今回の両社の協業強化は、3G携帯電話端末で広いシェアを持つNECと、国内向け日本国内向けの3G携帯電話用LSIで広いシェアを持つNECエレクトロニクスとが、グローバル市場での競争力のある製品開発を推進していくことを意図するもの。両社の通信およびデバイスの総合力を集約することにより、今後の3G携帯電話技術に対応した端末の開発の高速化とタイムリーな市場投入とを実現していくとしている。
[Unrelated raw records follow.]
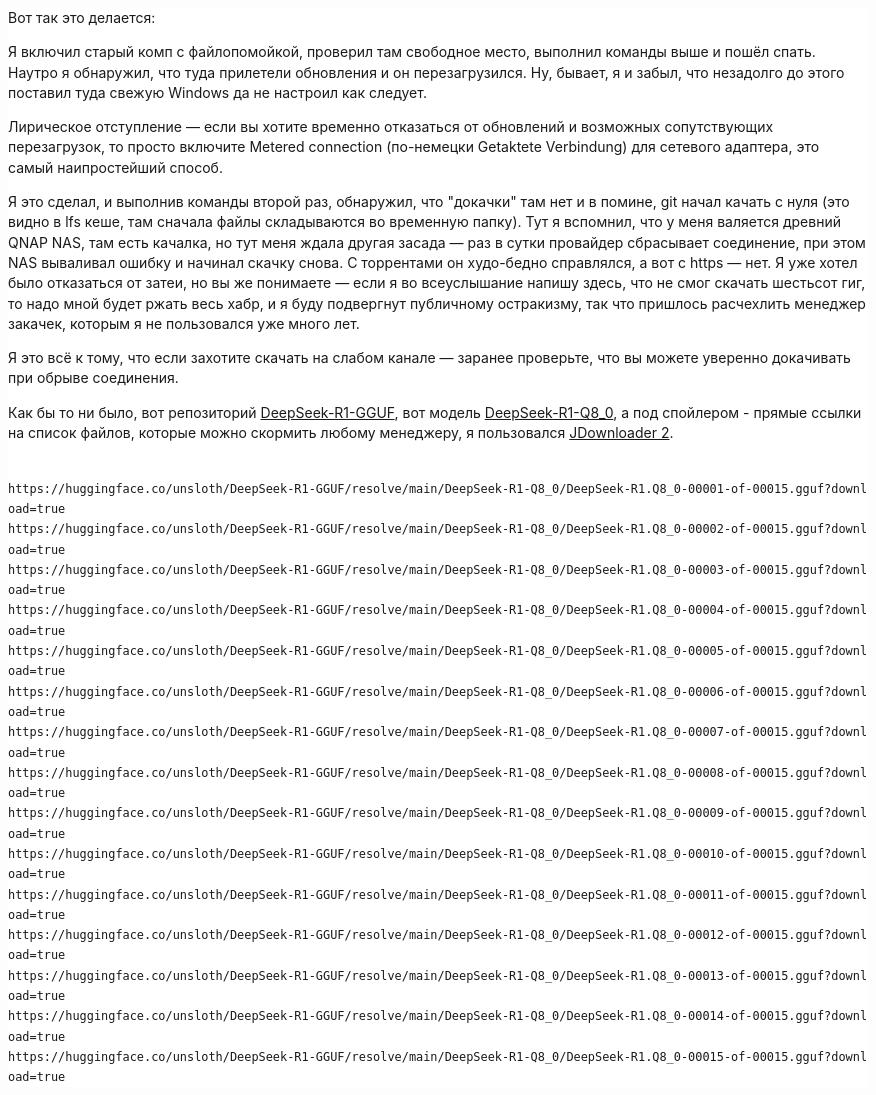 Вот так это делается:

Я включил старый комп с файлопомойкой, проверил там свободное место, выполнил команды выше и пошёл спать. Наутро я обнаружил, что туда прилетели обновления и он перезагрузился. Ну, бывает, я и забыл, что незадолго до этого поставил туда свежую Windows да не настроил как следует.

Лирическое отступление — если вы хотите временно отказаться от обновлений и возможных сопутствующих перезагрузок, то просто включите Metered connection (по-немецки Getaktete Verbindung) для сетевого адаптера, это самый наипростейший способ.

Я это сделал, и выполнив команды второй раз, обнаружил, что "докачки" там нет и в помине, git начал качать с нуля (это видно в lfs кеше, там сначала файлы складываются во временную папку). Тут я вспомнил, что у меня валяется древний QNAP NAS, там есть качалка, но тут меня ждала другая засада — раз в сутки провайдер сбрасывает соединение, при этом NAS вываливал ошибку и начинал скачку снова. С торрентами он худо-бедно справлялся, а вот с https — нет. Я уже хотел было отказаться от затеи, но вы же понимаете — если я во всеуслышание напишу здесь, что не смог скачать шестьсот гиг, то надо мной будет ржать весь хабр, и я буду подвергнут публичному остракизму, так что пришлось расчехлить  менеджер закачек, которым я не пользовался уже много лет.

Я это всё к тому, что если захотите скачать на слабом канале — заранее проверьте, что вы можете уверенно докачивать при обрыве соединения.

Как бы то ни было, вот репозиторий [DeepSeek-R1-GGUF](https://huggingface.co/unsloth/DeepSeek-R1-GGUF/tree/main), вот модель [DeepSeek-R1-Q8_0](https://huggingface.co/unsloth/DeepSeek-R1-GGUF/tree/main/DeepSeek-R1-Q8_0), а под спойлером - прямые ссылки на список файлов, которые можно скормить любому менеджеру, я пользовался [JDownloader 2](https://jdownloader.org/download/index).

<spoiler title="DeepSeek-R1.Q8_0-000??-of-00015.gguf">

```

https://huggingface.co/unsloth/DeepSeek-R1-GGUF/resolve/main/DeepSeek-R1-Q8_0/DeepSeek-R1.Q8_0-00001-of-00015.gguf?download=true
https://huggingface.co/unsloth/DeepSeek-R1-GGUF/resolve/main/DeepSeek-R1-Q8_0/DeepSeek-R1.Q8_0-00002-of-00015.gguf?download=true
https://huggingface.co/unsloth/DeepSeek-R1-GGUF/resolve/main/DeepSeek-R1-Q8_0/DeepSeek-R1.Q8_0-00003-of-00015.gguf?download=true
https://huggingface.co/unsloth/DeepSeek-R1-GGUF/resolve/main/DeepSeek-R1-Q8_0/DeepSeek-R1.Q8_0-00004-of-00015.gguf?download=true
https://huggingface.co/unsloth/DeepSeek-R1-GGUF/resolve/main/DeepSeek-R1-Q8_0/DeepSeek-R1.Q8_0-00005-of-00015.gguf?download=true
https://huggingface.co/unsloth/DeepSeek-R1-GGUF/resolve/main/DeepSeek-R1-Q8_0/DeepSeek-R1.Q8_0-00006-of-00015.gguf?download=true
https://huggingface.co/unsloth/DeepSeek-R1-GGUF/resolve/main/DeepSeek-R1-Q8_0/DeepSeek-R1.Q8_0-00007-of-00015.gguf?download=true
https://huggingface.co/unsloth/DeepSeek-R1-GGUF/resolve/main/DeepSeek-R1-Q8_0/DeepSeek-R1.Q8_0-00008-of-00015.gguf?download=true
https://huggingface.co/unsloth/DeepSeek-R1-GGUF/resolve/main/DeepSeek-R1-Q8_0/DeepSeek-R1.Q8_0-00009-of-00015.gguf?download=true
https://huggingface.co/unsloth/DeepSeek-R1-GGUF/resolve/main/DeepSeek-R1-Q8_0/DeepSeek-R1.Q8_0-00010-of-00015.gguf?download=true
https://huggingface.co/unsloth/DeepSeek-R1-GGUF/resolve/main/DeepSeek-R1-Q8_0/DeepSeek-R1.Q8_0-00011-of-00015.gguf?download=true
https://huggingface.co/unsloth/DeepSeek-R1-GGUF/resolve/main/DeepSeek-R1-Q8_0/DeepSeek-R1.Q8_0-00012-of-00015.gguf?download=true
https://huggingface.co/unsloth/DeepSeek-R1-GGUF/resolve/main/DeepSeek-R1-Q8_0/DeepSeek-R1.Q8_0-00013-of-00015.gguf?download=true
https://huggingface.co/unsloth/DeepSeek-R1-GGUF/resolve/main/DeepSeek-R1-Q8_0/DeepSeek-R1.Q8_0-00014-of-00015.gguf?download=true
https://huggingface.co/unsloth/DeepSeek-R1-GGUF/resolve/main/DeepSeek-R1-Q8_0/DeepSeek-R1.Q8_0-00015-of-00015.gguf?download=true

```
また、NECエレクトロニクスでは、今回の協業により開発した製品を外部の携帯電話メーカーにも販売して行く方針で、これにより、グローバル市場向けデュアルモード通信LSI分野での業界標準の獲得を目指していくという。

協業の狙いと今後の展開共同開発する通信用LSIの構成

この協業における両社の役割は、主に以下のとおり。

NEC
国内向けのW-CDMA方式端末で培った最先端コア技術や、選考開発で蓄積したノウハウ、新サービスへの対応力を生かした、LSI仕様の策定とLSI完成後の装置評価を担当
NECエレクトロニクス
国内向けシングルチップ3G通信LSIでの実績、垂直統合型デバイスメーカーならではの技術力と信頼性、ソフトウェアを含めたソリューション提案力を生かした、LSIのシステム設計/開発/製造

製品ロードマップNECエレクトロニクスによる共同開発LSIの外販の狙い

両社ではこの協業において、海外で主流の“2.5世代通信方式”のGSM/GPRS/EDGEを取り込んだデュアルモードLSIの開発と、現行の3G通信方式の5倍以上の通信速度を実現可能だとされている次世代高速データ通信方式“HSDPA(High Speed Downlink Packet Access)”や、携帯電話端末による地上デジタル放送受信など、今後進展する高機能化への対応を強化し、海外市場での3G携帯電話端末の進化にもマッチしたプラットフォームの開発を進めていく。

また、今回発表されたW-CDMAおよびGSM/GPRS/EDGEのデュアルモード対応のLSIの開発に続いて将来的には、NECエレクトロニクスが9月に発表したアプリケーションプロセッサー『MP211』と新LSIの連携や、通信用LSIへのアプリケーションプロセッサーの統合といった展開を計画しているという。

NECではこれまで、海外向け携帯電話端末の通信用LSIには、海外製メーカーのものを利用。一方のNECエレクトロニクスは、これまでGSM/GPRS/EDGE対応製品の展開は行なっておらず、今回の協業に向けて、海外メーカーとの技術提携を行なったという(提携先は未公表)。また、NECでは今回の協業によって端末開発期間の短縮とともに開発コストの圧縮も見込めるとし、NECエレクトロニクスでは、NECに加えて他社にもLSIを販売することによる生産量増加から来るチップ単価低下のメリットも得られるとしている。